Slavery was an abomination that destroyed the lives of millions of innocent people, so was the holocaust. How does an African-American man, a leader, a celebrity, equate the lives of 200 horses that every reputable person who has examined them has concluded are healthy and content and well-regulated,  with that kind of suffering and slaughter?

How can any group that claims to speak for the rights of animals fail to even once address the real concerns about the future of the big horses in the city, or ever engage in a dialogue about the future of animals in urban areas? Their campaign has been pure hatred and hostility, there is really nothing else to it. And that, more than any other reason, is why it failed. Lies and distortions are hard to hang onto, the truth does want to be free.

Did slaves get five weeks of vacation and clean beds and regular health care and fresh food three times a day?

Did Jews in Europe have five government agencies regulate their care and health and work lives?

Is the carriage trade slaughtering horses day and night for no reason other than to remove them from the earth?

Can carriage drivers, most often immigrants or their children seeking to make an honest living, be compared to SS officers and thugs who murders millions of women and children in the cruelest imaginable ways? Does that advance the lives of animals, or protect the carriages?

And who, precisely, it is that would exterminate the  horses in New York and send them out into peril?

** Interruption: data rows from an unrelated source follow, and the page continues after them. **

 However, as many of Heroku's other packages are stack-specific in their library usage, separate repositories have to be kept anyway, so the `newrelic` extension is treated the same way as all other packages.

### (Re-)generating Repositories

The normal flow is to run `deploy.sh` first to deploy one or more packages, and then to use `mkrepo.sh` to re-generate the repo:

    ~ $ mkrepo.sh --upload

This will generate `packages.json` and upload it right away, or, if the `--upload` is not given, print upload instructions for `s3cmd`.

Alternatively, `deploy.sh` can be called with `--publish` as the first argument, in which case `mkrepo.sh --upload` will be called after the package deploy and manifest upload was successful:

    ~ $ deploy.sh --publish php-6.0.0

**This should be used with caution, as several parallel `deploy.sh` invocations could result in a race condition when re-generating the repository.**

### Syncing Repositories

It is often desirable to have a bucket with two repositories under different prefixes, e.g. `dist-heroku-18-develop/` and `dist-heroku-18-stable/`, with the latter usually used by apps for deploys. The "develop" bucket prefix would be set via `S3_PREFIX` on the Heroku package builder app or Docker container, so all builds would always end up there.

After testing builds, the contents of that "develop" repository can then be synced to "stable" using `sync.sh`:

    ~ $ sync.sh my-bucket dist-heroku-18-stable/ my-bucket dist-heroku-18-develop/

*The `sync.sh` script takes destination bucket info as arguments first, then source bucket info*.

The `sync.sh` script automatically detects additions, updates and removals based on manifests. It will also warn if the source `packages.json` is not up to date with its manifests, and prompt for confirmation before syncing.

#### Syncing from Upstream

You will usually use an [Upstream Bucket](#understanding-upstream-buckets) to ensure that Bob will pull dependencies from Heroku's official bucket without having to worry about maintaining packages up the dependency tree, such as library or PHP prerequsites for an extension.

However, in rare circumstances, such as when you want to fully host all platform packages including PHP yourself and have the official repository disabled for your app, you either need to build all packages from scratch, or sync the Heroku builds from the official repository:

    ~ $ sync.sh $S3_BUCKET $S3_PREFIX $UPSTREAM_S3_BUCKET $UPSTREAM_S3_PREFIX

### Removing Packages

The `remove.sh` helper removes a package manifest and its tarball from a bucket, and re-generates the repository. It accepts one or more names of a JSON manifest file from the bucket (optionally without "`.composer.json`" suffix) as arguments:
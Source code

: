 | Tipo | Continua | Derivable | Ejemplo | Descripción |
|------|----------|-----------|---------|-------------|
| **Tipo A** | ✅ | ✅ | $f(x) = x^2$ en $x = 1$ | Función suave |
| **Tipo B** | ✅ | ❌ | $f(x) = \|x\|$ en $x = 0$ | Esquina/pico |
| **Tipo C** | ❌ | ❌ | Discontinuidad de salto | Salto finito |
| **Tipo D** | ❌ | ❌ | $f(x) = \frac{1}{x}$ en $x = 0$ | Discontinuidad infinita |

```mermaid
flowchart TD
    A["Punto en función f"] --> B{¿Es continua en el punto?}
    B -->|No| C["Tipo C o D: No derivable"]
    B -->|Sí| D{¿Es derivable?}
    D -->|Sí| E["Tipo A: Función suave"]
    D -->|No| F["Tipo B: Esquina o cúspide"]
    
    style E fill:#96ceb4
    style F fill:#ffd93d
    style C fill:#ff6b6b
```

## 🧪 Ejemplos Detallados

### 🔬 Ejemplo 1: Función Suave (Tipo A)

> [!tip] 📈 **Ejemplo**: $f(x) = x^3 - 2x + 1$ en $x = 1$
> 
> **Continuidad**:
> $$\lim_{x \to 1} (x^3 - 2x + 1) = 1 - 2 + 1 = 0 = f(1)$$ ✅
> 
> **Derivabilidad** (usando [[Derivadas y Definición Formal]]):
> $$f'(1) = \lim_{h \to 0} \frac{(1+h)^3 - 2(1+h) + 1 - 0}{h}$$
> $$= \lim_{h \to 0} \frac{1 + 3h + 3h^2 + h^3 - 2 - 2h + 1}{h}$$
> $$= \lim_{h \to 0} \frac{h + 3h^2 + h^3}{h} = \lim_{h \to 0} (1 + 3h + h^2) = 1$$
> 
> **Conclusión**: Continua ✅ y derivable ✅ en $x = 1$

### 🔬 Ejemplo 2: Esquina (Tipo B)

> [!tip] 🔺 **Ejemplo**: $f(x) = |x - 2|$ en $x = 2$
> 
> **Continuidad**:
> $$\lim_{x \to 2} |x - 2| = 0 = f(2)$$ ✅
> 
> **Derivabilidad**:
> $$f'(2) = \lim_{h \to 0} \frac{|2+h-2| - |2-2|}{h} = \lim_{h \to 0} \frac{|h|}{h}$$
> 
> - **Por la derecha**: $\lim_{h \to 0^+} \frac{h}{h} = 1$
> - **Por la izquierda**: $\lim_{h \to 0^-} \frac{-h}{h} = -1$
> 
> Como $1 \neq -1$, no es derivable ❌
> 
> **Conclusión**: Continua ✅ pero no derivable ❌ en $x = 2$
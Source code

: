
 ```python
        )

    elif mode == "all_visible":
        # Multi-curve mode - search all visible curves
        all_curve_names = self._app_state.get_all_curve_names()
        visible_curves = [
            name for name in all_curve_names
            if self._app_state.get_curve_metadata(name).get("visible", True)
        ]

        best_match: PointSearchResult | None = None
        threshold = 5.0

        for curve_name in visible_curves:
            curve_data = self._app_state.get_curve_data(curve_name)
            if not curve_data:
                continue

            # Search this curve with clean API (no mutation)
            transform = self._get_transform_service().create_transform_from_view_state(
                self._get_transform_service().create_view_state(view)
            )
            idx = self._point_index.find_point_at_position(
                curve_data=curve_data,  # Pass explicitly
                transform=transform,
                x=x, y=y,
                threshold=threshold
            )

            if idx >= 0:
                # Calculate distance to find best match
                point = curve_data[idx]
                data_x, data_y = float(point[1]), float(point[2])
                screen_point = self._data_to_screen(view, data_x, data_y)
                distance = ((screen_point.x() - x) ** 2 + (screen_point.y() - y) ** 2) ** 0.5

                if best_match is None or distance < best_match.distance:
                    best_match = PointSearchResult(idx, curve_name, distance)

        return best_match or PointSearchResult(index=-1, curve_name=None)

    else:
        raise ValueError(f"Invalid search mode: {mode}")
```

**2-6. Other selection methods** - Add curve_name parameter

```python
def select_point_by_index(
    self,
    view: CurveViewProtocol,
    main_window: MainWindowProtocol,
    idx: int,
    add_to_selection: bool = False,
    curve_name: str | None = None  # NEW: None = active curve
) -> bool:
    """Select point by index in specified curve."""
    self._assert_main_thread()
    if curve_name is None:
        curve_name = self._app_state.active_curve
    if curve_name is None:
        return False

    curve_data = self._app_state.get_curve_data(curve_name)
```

The carriage drivers or the people who claim to speak for their rights.

This is not a left-right issue, or a labor-animal rights issue. It is a right and wrong issue. The cruel campaign against the horses is wrong and unjust. The animal rights organizations seeking to speak for the future of animals ought to repudiate Mr. Simmons in precisely the same way Republicans are being asked to repudiate Donald Trump. And if they don’t, they are just as morally bankrupt.

Hatred is the coward’s revenge. Pope Francis said this in his encyclical:  Any single act of cruelty towards any living thing, human or animal, is an affront to human decency and human dignity and will corrupt and poison the way we treat one another.

That is why the carriage ban failed, it was corrupted and poisoned by the very people who pursued it, it is an affront to human decency and human dignity.

— Note, in an earlier version, I said Julian Simmons, the name is Russell.